# *NEW* South GA Club Looking For Members



## kgunz11 (Aug 30, 2012)

I have a reputation around these parts with the local land owners for running a quality deer lease so a neighbor approached me last week about leasing his property. I know the property has some really good deer on it so I jumped at the opportunity. 

It has planted pine that was thinned last year, nice natural hard wood areas, a couple ponds, a few creeks, and the potential for several food plots with minimal work. The road system through the property is fairly decent and it has a real nice powerline on it where several nice bucks have been spotted.

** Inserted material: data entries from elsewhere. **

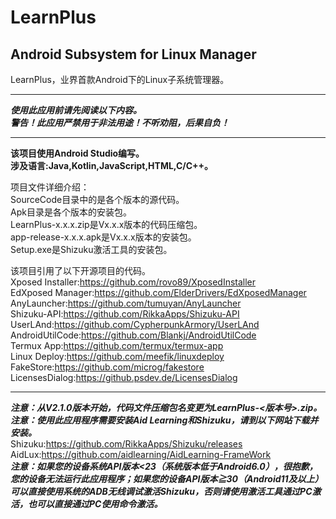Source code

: # LearnPlus
## Android Subsystem for Linux Manager
LearnPlus，业界首款Android下的Linux子系统管理器。  
****************************************************************************
***使用此应用前请先阅读以下内容。***  
***警告！此应用严禁用于非法用途！不听劝阻，后果自负！***
****************************************************************************
**该项目使用Android Studio编写。**  
**涉及语言:Java,Kotlin,JavaScript,HTML,C/C++。**  

项目文件详细介绍：  
SourceCode目录中的是各个版本的源代码。  
Apk目录是各个版本的安装包。  
LearnPlus-x.x.x.zip是Vx.x.x版本的代码压缩包。  
app-release-x.x.x.apk是Vx.x.x版本的安装包。  
Setup.exe是Shizuku激活工具的安装包。  

该项目引用了以下开源项目的代码。  
Xposed Installer:https://github.com/rovo89/XposedInstaller  
EdXposed Manager:https://github.com/ElderDrivers/EdXposedManager   
AnyLauncher:https://github.com/tumuyan/AnyLauncher  
Shizuku-API:https://github.com/RikkaApps/Shizuku-API  
UserLAnd:https://github.com/CypherpunkArmory/UserLAnd  
AndroidUtilCode:https://github.com/Blankj/AndroidUtilCode  
Termux App:https://github.com/termux/termux-app  
Linux Deploy:https://github.com/meefik/linuxdeploy  
FakeStore:https://github.com/microg/fakestore  
LicensesDialog:https://github.psdev.de/LicensesDialog  
**************************************************************************** 
***注意：从V2.1.0版本开始，代码文件压缩包名变更为LearnPlus-<版本号>.zip。***   
***注意：使用此应用程序需要安装Aid Learning和Shizuku，请到以下网站下载并安装。***  
Shizuku:https://github.com/RikkaApps/Shizuku/releases  
AidLux:https://github.com/aidlearning/AidLearning-FrameWork   
***注意：如果您的设备系统API版本<23（系统版本低于Android6.0），很抱歉，您的设备无法运行此应用程序；如果您的设备API版本≧30（Android11及以上）可以直接使用系统的ADB无线调试激活Shizuku，否则请使用激活工具通过PC激活，也可以直接通过PC使用命令激活。***  
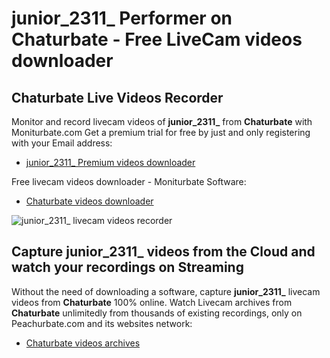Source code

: # junior_2311_ Performer on Chaturbate - Free LiveCam videos downloader

## Chaturbate Live Videos Recorder

Monitor and record livecam videos of **junior_2311_** from **Chaturbate** with Moniturbate.com
Get a premium trial for free by just and only registering with your Email address:
* [junior_2311_ Premium videos downloader](https://moniturbate.com/request-demo-licence-key.html)

Free livecam videos downloader - Moniturbate Software:
* [Chaturbate videos downloader](https://moniturbate.com/moniturbate-download-software.html)

![junior_2311_ livecam videos recorder](https://peachurnet.com/templates/moniturbate-software.png)


## Capture junior_2311_ videos from the Cloud and watch your recordings on Streaming

Without the need of downloading a software, capture **junior_2311_** livecam videos from **Chaturbate** 100% online.
Watch Livecam archives from **Chaturbate** unlimitedly from thousands of existing recordings, only on Peachurbate.com and its websites network:
* [Chaturbate videos archives](https://peachurnet.com/)
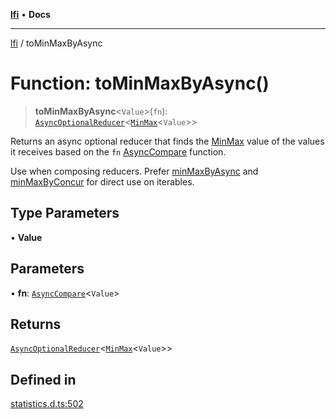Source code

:[**lfi**](../readme.md) • **Docs**

***

[lfi](../globals.md) / toMinMaxByAsync

# Function: toMinMaxByAsync()

> **toMinMaxByAsync**\<`Value`\>(`fn`): [`AsyncOptionalReducer`](../type-aliases/AsyncOptionalReducer.md)\<[`MinMax`](../type-aliases/MinMax.md)\<`Value`\>\>

Returns an async optional reducer that finds the [MinMax](../type-aliases/MinMax.md) value of the
values it receives based on the `fn` [AsyncCompare](../type-aliases/AsyncCompare.md) function.

Use when composing reducers. Prefer [minMaxByAsync](minMaxByAsync.md) and
[minMaxByConcur](minMaxByConcur.md) for direct use on iterables.

## Type Parameters

• **Value**

## Parameters

• **fn**: [`AsyncCompare`](../type-aliases/AsyncCompare.md)\<`Value`\>

## Returns

[`AsyncOptionalReducer`](../type-aliases/AsyncOptionalReducer.md)\<[`MinMax`](../type-aliases/MinMax.md)\<`Value`\>\>

## Defined in

[statistics.d.ts:502](https://github.com/TomerAberbach/lfi/blob/a3eb3a94b2928b5200a7bcd0a14fdc70f0cb5947/src/operations/statistics.d.ts#L502)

It's approximately 650 acres located in Mitchell County and the property lines are outlined in the photo below. The red line is the property line and the 2 blue blocks are private property with home sites. Currently there are no members and the property has seen little to no hunting in that last several years. The last person that hunted the property years back is deceased.

We're looking for 6 members total at $800 per person. The property will be quality managed and a tractor is near by for planting food plots. I currently have a long time lease on the 2100 acres that borders it to the North. Any members getting in the club this year will be grandfathered into our other club next year at the same price. In other words, a 2700 acre lease for $800 membership per year.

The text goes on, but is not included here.